You are asked to filter the data below and copy every line holding "NULL".

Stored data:
══════
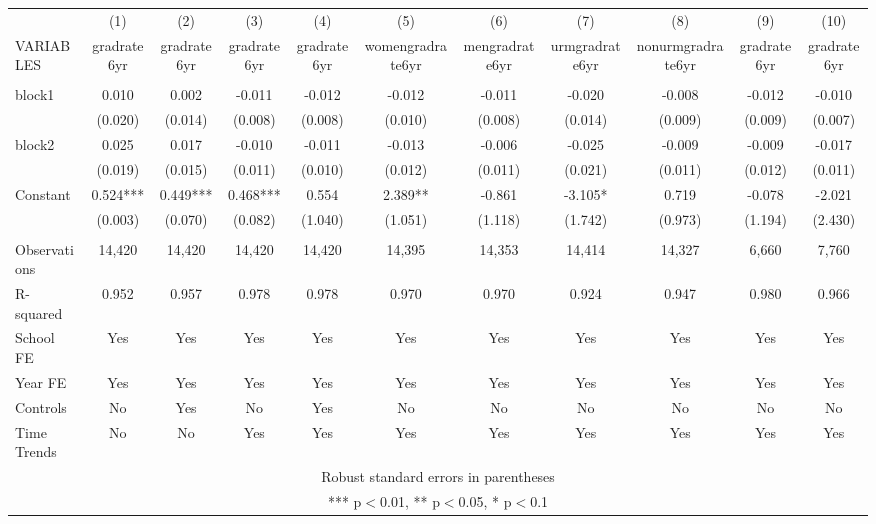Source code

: \documentclass[]{article}
\begin{document}
\begin{tabular}{lcccccccccc} \hline
 & (1) & (2) & (3) & (4) & (5) & (6) & (7) & (8) & (9) & (10) \\
VARIABLES & gradrate6yr & gradrate6yr & gradrate6yr & gradrate6yr & womengradrate6yr & mengradrate6yr & urmgradrate6yr & nonurmgradrate6yr & gradrate6yr & gradrate6yr \\ \hline
 &  &  &  &  &  &  &  &  &  &  \\
block1 & 0.010 & 0.002 & -0.011 & -0.012 & -0.012 & -0.011 & -0.020 & -0.008 & -0.012 & -0.010 \\
 & (0.020) & (0.014) & (0.008) & (0.008) & (0.010) & (0.008) & (0.014) & (0.009) & (0.009) & (0.007) \\
block2 & 0.025 & 0.017 & -0.010 & -0.011 & -0.013 & -0.006 & -0.025 & -0.009 & -0.009 & -0.017 \\
 & (0.019) & (0.015) & (0.011) & (0.010) & (0.012) & (0.011) & (0.021) & (0.011) & (0.012) & (0.011) \\
Constant & 0.524*** & 0.449*** & 0.468*** & 0.554 & 2.389** & -0.861 & -3.105* & 0.719 & -0.078 & -2.021 \\
 & (0.003) & (0.070) & (0.082) & (1.040) & (1.051) & (1.118) & (1.742) & (0.973) & (1.194) & (2.430) \\
 &  &  &  &  &  &  &  &  &  &  \\
Observations & 14,420 & 14,420 & 14,420 & 14,420 & 14,395 & 14,353 & 14,414 & 14,327 & 6,660 & 7,760 \\
R-squared & 0.952 & 0.957 & 0.978 & 0.978 & 0.970 & 0.970 & 0.924 & 0.947 & 0.980 & 0.966 \\
School FE & Yes & Yes & Yes & Yes & Yes & Yes & Yes & Yes & Yes & Yes \\
Year FE & Yes & Yes & Yes & Yes & Yes & Yes & Yes & Yes & Yes & Yes \\
Controls & No & Yes & No & Yes & No & No & No & No & No & No \\
 Time Trends & No & No & Yes & Yes & Yes & Yes & Yes & Yes & Yes & Yes \\ \hline
\multicolumn{11}{c}{ Robust standard errors in parentheses} \\
\multicolumn{11}{c}{ *** p$<$0.01, ** p$<$0.05, * p$<$0.1} \\
\end{tabular}
\end{document}
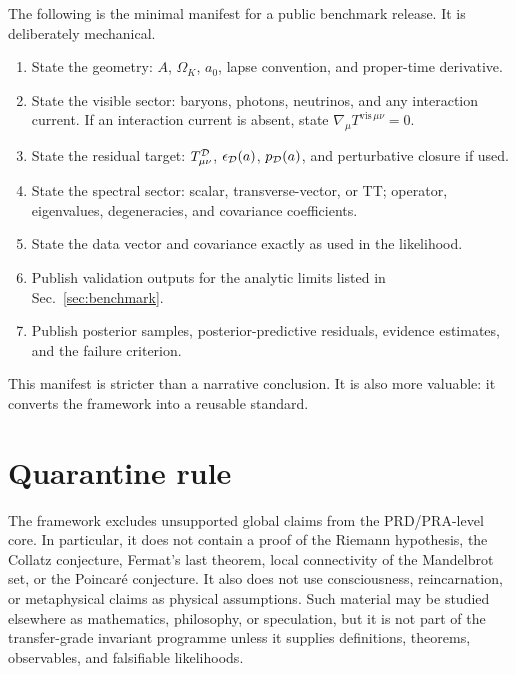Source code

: \documentclass[
  aps,
  prd,
  reprint,
  superscriptaddress,
  nofootinbib,
  floatfix,
  longbibliography
]{revtex4-2}
\newcommand{\vis}{\mathrm{vis}}
\begin{document}
The following is the minimal manifest for a public benchmark release.
It is deliberately mechanical.
\begin{enumerate}
\item State the geometry: \(A\), \(\Omega_K\), \(a_0\), lapse convention,
      and proper-time derivative.
\item State the visible sector: baryons, photons, neutrinos, and any
      interaction current.  If an interaction current is absent, state
      \(\nabla_\mu T^{\vis\,\mu\nu}=0\).
\item State the residual target: \(T^{\cal D}_{\mu\nu}\),
      \(\epsilon_{\cal D}(a)\), \(p_{\cal D}(a)\), and perturbative
      closure if used.
\item State the spectral sector: scalar, transverse-vector, or TT;
      operator, eigenvalues, degeneracies, and covariance coefficients.
\item State the data vector and covariance exactly as used in the
      likelihood.
\item Publish validation outputs for the analytic limits listed in
      Sec.~\ref{sec:benchmark}.
\item Publish posterior samples, posterior-predictive residuals,
      evidence estimates, and the failure criterion.
\end{enumerate}
This manifest is stricter than a narrative conclusion.  It is also more
valuable: it converts the framework into a reusable standard.

\section{Quarantine rule}
\label{app:quarantine}

The framework excludes unsupported global claims from the PRD/PRA-level
core.  In particular, it does not contain a proof of the Riemann
hypothesis, the Collatz conjecture, Fermat's last theorem, local
connectivity of the Mandelbrot set, or the Poincaré conjecture.  It also
does not use consciousness, reincarnation, or metaphysical claims as
physical assumptions.  Such material may be studied elsewhere as
mathematics, philosophy, or speculation, but it is not part of the
transfer-grade invariant programme unless it supplies definitions,
theorems, observables, and falsifiable likelihoods.
\end{document}
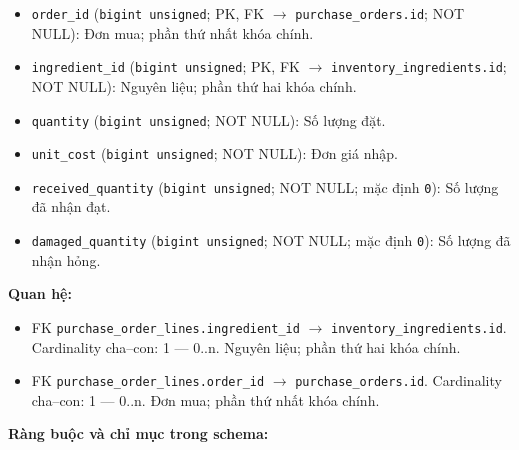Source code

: \begin{itemize}

\item \texttt{order\_id} (\texttt{bigint unsigned}; PK, FK $\rightarrow$ \texttt{purchase\_orders.id}; NOT NULL): Đơn mua; phần thứ nhất khóa chính.

\item \texttt{ingredient\_id} (\texttt{bigint unsigned}; PK, FK $\rightarrow$ \texttt{inventory\_ingredients.id}; NOT NULL): Nguyên liệu; phần thứ hai khóa chính.

\item \texttt{quantity} (\texttt{bigint unsigned}; NOT NULL): Số lượng đặt.

\item \texttt{unit\_cost} (\texttt{bigint unsigned}; NOT NULL): Đơn giá nhập.

\item \texttt{received\_quantity} (\texttt{bigint unsigned}; NOT NULL; mặc định \texttt{0}): Số lượng đã nhận đạt.

\item \texttt{damaged\_quantity} (\texttt{bigint unsigned}; NOT NULL; mặc định \texttt{0}): Số lượng đã nhận hỏng.

\end{itemize}

\textbf{Quan hệ:}

\begin{itemize}

\item FK \texttt{purchase\_order\_lines.ingredient\_id} $\rightarrow$ \texttt{inventory\_ingredients.id}. Cardinality cha--con: 1 — 0..n. Nguyên liệu; phần thứ hai khóa chính.

\item FK \texttt{purchase\_order\_lines.order\_id} $\rightarrow$ \texttt{purchase\_orders.id}. Cardinality cha--con: 1 — 0..n. Đơn mua; phần thứ nhất khóa chính.

\end{itemize}

\textbf{Ràng buộc và chỉ mục trong schema:}

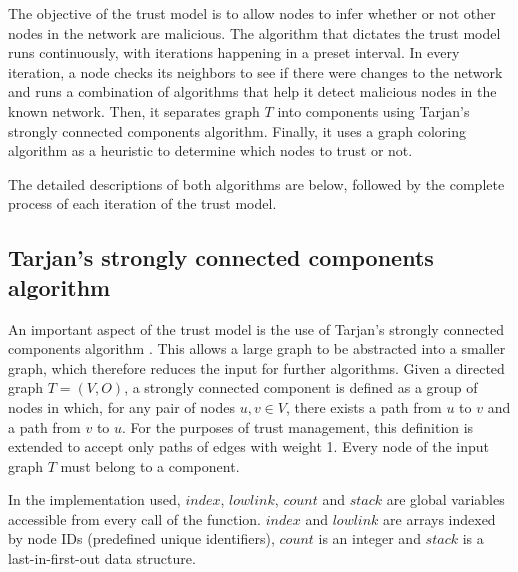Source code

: \documentclass[conference]{IEEEtran}
\begin{document}
The objective of the trust model is to allow nodes to infer whether or not other nodes in the network are malicious.
The algorithm that dictates the trust model runs continuously, with iterations happening in a preset interval.
In every iteration, a node checks its neighbors to see if there were changes to the network and runs a combination of algorithms that help it detect malicious nodes in the known network.
Then, it separates graph $T$ into components using Tarjan's strongly connected components algorithm.
Finally, it uses a graph coloring algorithm as a heuristic to determine which nodes to trust or not.



The detailed descriptions of both algorithms are below, followed by the complete process of each iteration of the trust model.

\subsection{Tarjan's strongly connected components algorithm}
\label{section:tarjan}
An important aspect of the trust model is the use of Tarjan's strongly connected components algorithm \cite{tarjan1972depth}.
This allows a large graph to be abstracted into a smaller graph, which therefore reduces the input for further algorithms.
Given a directed graph $T = (V,O)$, a strongly connected component is defined as a group of nodes in which, for any pair of nodes $u, v \in V$, there exists a path from $u$ to $v$ and a path from $v$ to $u$.
For the purposes of trust management, this definition is extended to accept only paths of edges with weight 1.
Every node of the input graph $T$ must belong to a component.

In the implementation used, $index$, $lowlink$, $count$ and $stack$ are global variables accessible from every call of the function.
$index$ and $lowlink$ are arrays indexed by node IDs (predefined unique identifiers), $count$ is an integer and $stack$ is a last-in-first-out data structure.
\end{document}
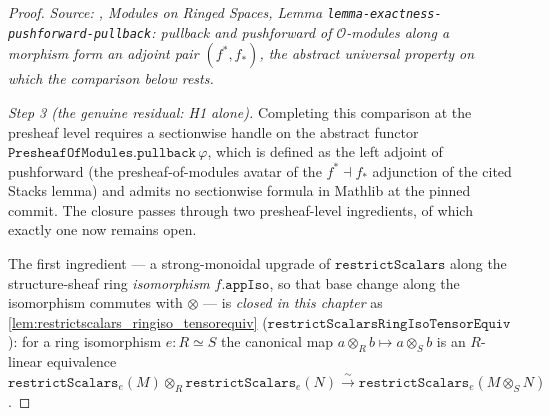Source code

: \begin{proof}
  \textit{Source: \cite{stacks-project}, Modules on Ringed Spaces, Lemma
  \texttt{lemma-exactness-pushforward-pullback}: pullback and pushforward of
  $\mathcal{O}$-modules along a morphism form an adjoint pair $(f^*, f_*)$, the
  abstract universal property on which the comparison below rests.}

  \emph{Step 3 (the genuine residual: H1 alone).} Completing this comparison at the
  presheaf level requires a sectionwise handle on the abstract functor
  \(\mathtt{PresheafOfModules.pullback}\,\varphi\), which is defined as the left
  adjoint of pushforward (the presheaf-of-modules avatar of the
  \(f^* \dashv f_*\) adjunction of the cited Stacks lemma) and admits no
  sectionwise formula in Mathlib at the pinned commit. The closure passes through
  two presheaf-level ingredients, of which exactly one now remains open.

  The first ingredient --- a strong-monoidal upgrade of
  \(\mathtt{restrictScalars}\) along the structure-sheaf ring \emph{isomorphism}
  \(f.\mathtt{appIso}\), so that base change along the isomorphism commutes with
  \(\otimes\) --- is \emph{closed in this chapter} as
  \cref{lem:restrictscalars_ringiso_tensorequiv}
  (\(\mathtt{restrictScalarsRingIsoTensorEquiv}\)): for a ring isomorphism
  \(e : R \simeq S\) the canonical map \(a \otimes_R b \mapsto a \otimes_S b\) is an
  \(R\)-linear equivalence \(\mathtt{restrictScalars}_e(M) \otimes_R
  \mathtt{restrictScalars}_e(N) \xrightarrow{\sim} \mathtt{restrictScalars}_e(M
  \otimes_S N)\).


\end{proof}
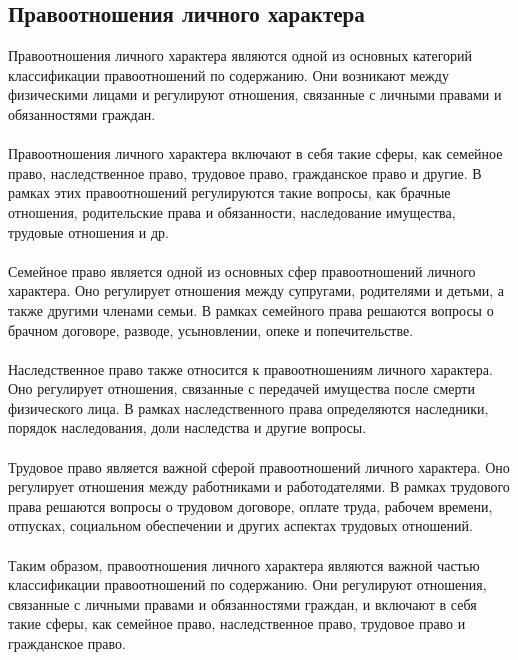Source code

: \documentclass{article}
\begin{document}
\subsection{Правоотношения личного характера}
Правоотношения личного характера являются одной из основных категорий классификации правоотношений по содержанию. Они возникают между физическими лицами и регулируют отношения, связанные с личными правами и обязанностями граждан.\\
~\\
Правоотношения личного характера включают в себя такие сферы, как семейное право, наследственное право, трудовое право, гражданское право и другие. В рамках этих правоотношений регулируются такие вопросы, как брачные отношения, родительские права и обязанности, наследование имущества, трудовые отношения и др.\\
~\\
Семейное право является одной из основных сфер правоотношений личного характера. Оно регулирует отношения между супругами, родителями и детьми, а также другими членами семьи. В рамках семейного права решаются вопросы о брачном договоре, разводе, усыновлении, опеке и попечительстве.\\
~\\
Наследственное право также относится к правоотношениям личного характера. Оно регулирует отношения, связанные с передачей имущества после смерти физического лица. В рамках наследственного права определяются наследники, порядок наследования, доли наследства и другие вопросы.\\
~\\
Трудовое право является важной сферой правоотношений личного характера. Оно регулирует отношения между работниками и работодателями. В рамках трудового права решаются вопросы о трудовом договоре, оплате труда, рабочем времени, отпусках, социальном обеспечении и других аспектах трудовых отношений.\\
~\\
Таким образом, правоотношения личного характера являются важной частью классификации правоотношений по содержанию. Они регулируют отношения, связанные с личными правами и обязанностями граждан, и включают в себя такие сферы, как семейное право, наследственное право, трудовое право и гражданское право.\\
~\\

\newpage
\end{document}

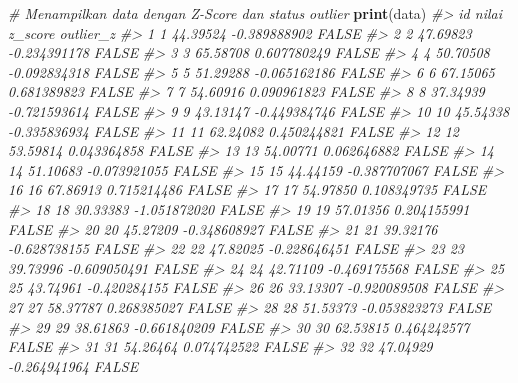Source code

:\documentclass[
  oneside]{book}
\newenvironment{Shaded}{\begin{snugshade}}{\end{snugshade}}
\newcommand{\CommentTok}[1]{\textcolor[rgb]{0.56,0.35,0.01}{\textit{#1}}}
\newcommand{\FunctionTok}[1]{\textcolor[rgb]{0.13,0.29,0.53}{\textbf{#1}}}
\newcommand{\NormalTok}[1]{#1}
\begin{document}
\begin{Shaded}
\begin{Highlighting}[]
\CommentTok{\# Menampilkan data dengan Z{-}Score dan status outlier}
\FunctionTok{print}\NormalTok{(data)}
\CommentTok{\#\textgreater{}      id     nilai      z\_score outlier\_z}
\CommentTok{\#\textgreater{} 1     1  44.39524 {-}0.389888902     FALSE}
\CommentTok{\#\textgreater{} 2     2  47.69823 {-}0.234391178     FALSE}
\CommentTok{\#\textgreater{} 3     3  65.58708  0.607780249     FALSE}
\CommentTok{\#\textgreater{} 4     4  50.70508 {-}0.092834318     FALSE}
\CommentTok{\#\textgreater{} 5     5  51.29288 {-}0.065162186     FALSE}
\CommentTok{\#\textgreater{} 6     6  67.15065  0.681389823     FALSE}
\CommentTok{\#\textgreater{} 7     7  54.60916  0.090961823     FALSE}
\CommentTok{\#\textgreater{} 8     8  37.34939 {-}0.721593614     FALSE}
\CommentTok{\#\textgreater{} 9     9  43.13147 {-}0.449384746     FALSE}
\CommentTok{\#\textgreater{} 10   10  45.54338 {-}0.335836934     FALSE}
\CommentTok{\#\textgreater{} 11   11  62.24082  0.450244821     FALSE}
\CommentTok{\#\textgreater{} 12   12  53.59814  0.043364858     FALSE}
\CommentTok{\#\textgreater{} 13   13  54.00771  0.062646882     FALSE}
\CommentTok{\#\textgreater{} 14   14  51.10683 {-}0.073921055     FALSE}
\CommentTok{\#\textgreater{} 15   15  44.44159 {-}0.387707067     FALSE}
\CommentTok{\#\textgreater{} 16   16  67.86913  0.715214486     FALSE}
\CommentTok{\#\textgreater{} 17   17  54.97850  0.108349735     FALSE}
\CommentTok{\#\textgreater{} 18   18  30.33383 {-}1.051872020     FALSE}
\CommentTok{\#\textgreater{} 19   19  57.01356  0.204155991     FALSE}
\CommentTok{\#\textgreater{} 20   20  45.27209 {-}0.348608927     FALSE}
\CommentTok{\#\textgreater{} 21   21  39.32176 {-}0.628738155     FALSE}
\CommentTok{\#\textgreater{} 22   22  47.82025 {-}0.228646451     FALSE}
\CommentTok{\#\textgreater{} 23   23  39.73996 {-}0.609050491     FALSE}
\CommentTok{\#\textgreater{} 24   24  42.71109 {-}0.469175568     FALSE}
\CommentTok{\#\textgreater{} 25   25  43.74961 {-}0.420284155     FALSE}
\CommentTok{\#\textgreater{} 26   26  33.13307 {-}0.920089508     FALSE}
\CommentTok{\#\textgreater{} 27   27  58.37787  0.268385027     FALSE}
\CommentTok{\#\textgreater{} 28   28  51.53373 {-}0.053823273     FALSE}
\CommentTok{\#\textgreater{} 29   29  38.61863 {-}0.661840209     FALSE}
\CommentTok{\#\textgreater{} 30   30  62.53815  0.464242577     FALSE}
\CommentTok{\#\textgreater{} 31   31  54.26464  0.074742522     FALSE}
\CommentTok{\#\textgreater{} 32   32  47.04929 {-}0.264941964     FALSE}

\end{Highlighting}
\end{Shaded}
\end{document}
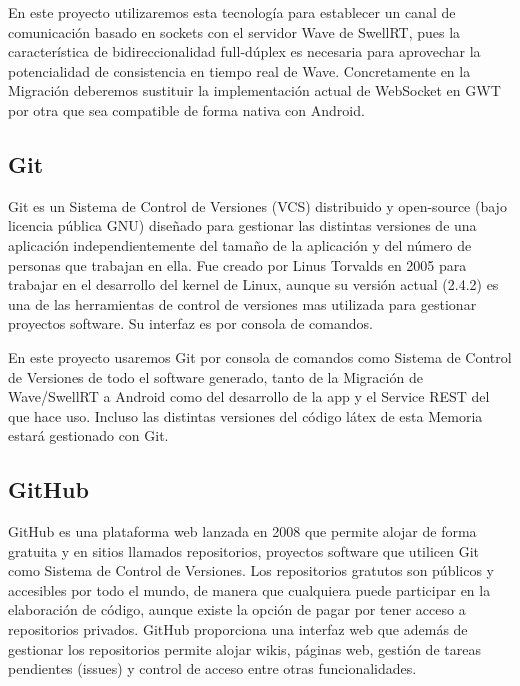 	En este proyecto utilizaremos esta tecnología para establecer un canal de comunicación basado en sockets con el servidor Wave de SwellRT, pues la característica de bidireccionalidad full-dúplex es necesaria para aprovechar la potencialidad de consistencia en tiempo real de Wave. Concretamente en la Migración deberemos sustituir la implementación actual de WebSocket en GWT por otra que sea compatible de forma nativa con Android.
    
    \subsection{Git}\label{ssec:git} 
    
	Git \cite{ref:git} es un Sistema de Control de Versiones (VCS) distribuido y open-source (bajo licencia pública GNU) diseñado para gestionar las distintas versiones de una aplicación independientemente del tamaño de la aplicación y del número de personas que trabajan en ella. Fue creado por Linus Torvalds en 2005 para trabajar en el desarrollo del kernel de Linux, aunque  su versión actual (2.4.2) es una de las herramientas  de control de versiones mas utilizada para gestionar proyectos software. Su interfaz es por consola de comandos.
	
	En este proyecto usaremos Git por consola de comandos como Sistema de Control de Versiones de todo el software generado, tanto de la Migración de Wave/SwellRT a Android como del desarrollo de la app y el Service REST del que hace uso. Incluso las distintas versiones del código látex de esta Memoria estará gestionado con Git.
     
    \subsection{GitHub}\label{ssec:github}
    
    GitHub \cite{ref:github} es una plataforma web lanzada en 2008 que permite alojar de forma gratuita y en sitios llamados repositorios, proyectos software que utilicen Git como Sistema de Control de Versiones. Los repositorios gratutos son públicos y accesibles por todo el mundo, de manera que cualquiera puede participar en la elaboración de código, aunque existe la opción de pagar por tener acceso a repositorios privados. GitHub proporciona una interfaz web que además de gestionar los repositorios permite alojar wikis, páginas web, gestión de tareas pendientes (issues) y control de acceso entre otras funcionalidades.
    
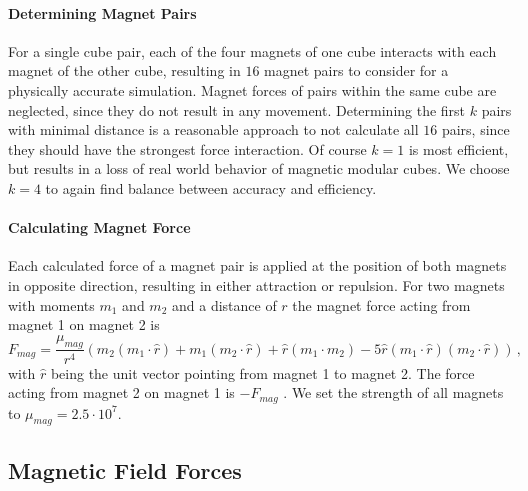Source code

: \newpage

\paragraph{Determining Magnet Pairs}

For a single cube pair, each of the four magnets of one cube interacts with each magnet of the other cube, resulting in $16$ magnet pairs to consider for a physically accurate simulation.
Magnet forces of pairs within the same cube are neglected, since they do not result in any movement.
Determining the first $k$ pairs with minimal distance is a reasonable approach to not calculate all $16$ pairs, since they should have the strongest force interaction.
Of course $k=1$ is most efficient, but results in a loss of real world behavior of magnetic modular cubes.
We choose $k=4$ to again find balance between accuracy and efficiency.

\paragraph{Calculating Magnet Force}

Each calculated force of a magnet pair is applied at the position of both magnets in opposite direction, resulting in either attraction or repulsion.
For two magnets with moments $m_1$ and $m_2$ and a distance of $r$ the magnet force acting from magnet 1 on magnet 2 is
\begin{equation}
F_\textit{mag} = \frac{\mu_\textit{mag}}{r^4} \left(m_2(m_1 \cdotp \hat{r}) + m_1(m_2 \cdotp \hat{r}) + \hat{r}(m_1 \cdotp m_2) - 5\hat{r}(m_1 \cdotp \hat{r})(m_2 \cdotp \hat{r}) \right) \, ,
\end{equation}
with $\hat{r}$ being the unit vector pointing from magnet 1 to magnet 2.
The force acting from magnet 2 on magnet 1 is $-F_\textit{mag}$ \cite{levitt2013}.
We set the strength of all magnets to $\mu_\textit{mag} = 2.5 \cdot 10^7$. 

\newpage

\subsection{Magnetic Field Forces}
\label{sec:force_field}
══════
Output for this task:
\item \texttt{order\_id} (\texttt{bigint unsigned}; PK, FK $\rightarrow$ \texttt{purchase\_orders.id}; NOT NULL): Đơn mua; phần thứ nhất khóa chính.
\item \texttt{ingredient\_id} (\texttt{bigint unsigned}; PK, FK $\rightarrow$ \texttt{inventory\_ingredients.id}; NOT NULL): Nguyên liệu; phần thứ hai khóa chính.
\item \texttt{quantity} (\texttt{bigint unsigned}; NOT NULL): Số lượng đặt.
\item \texttt{unit\_cost} (\texttt{bigint unsigned}; NOT NULL): Đơn giá nhập.
\item \texttt{received\_quantity} (\texttt{bigint unsigned}; NOT NULL; mặc định \texttt{0}): Số lượng đã nhận đạt.
\item \texttt{damaged\_quantity} (\texttt{bigint unsigned}; NOT NULL; mặc định \texttt{0}): Số lượng đã nhận hỏng.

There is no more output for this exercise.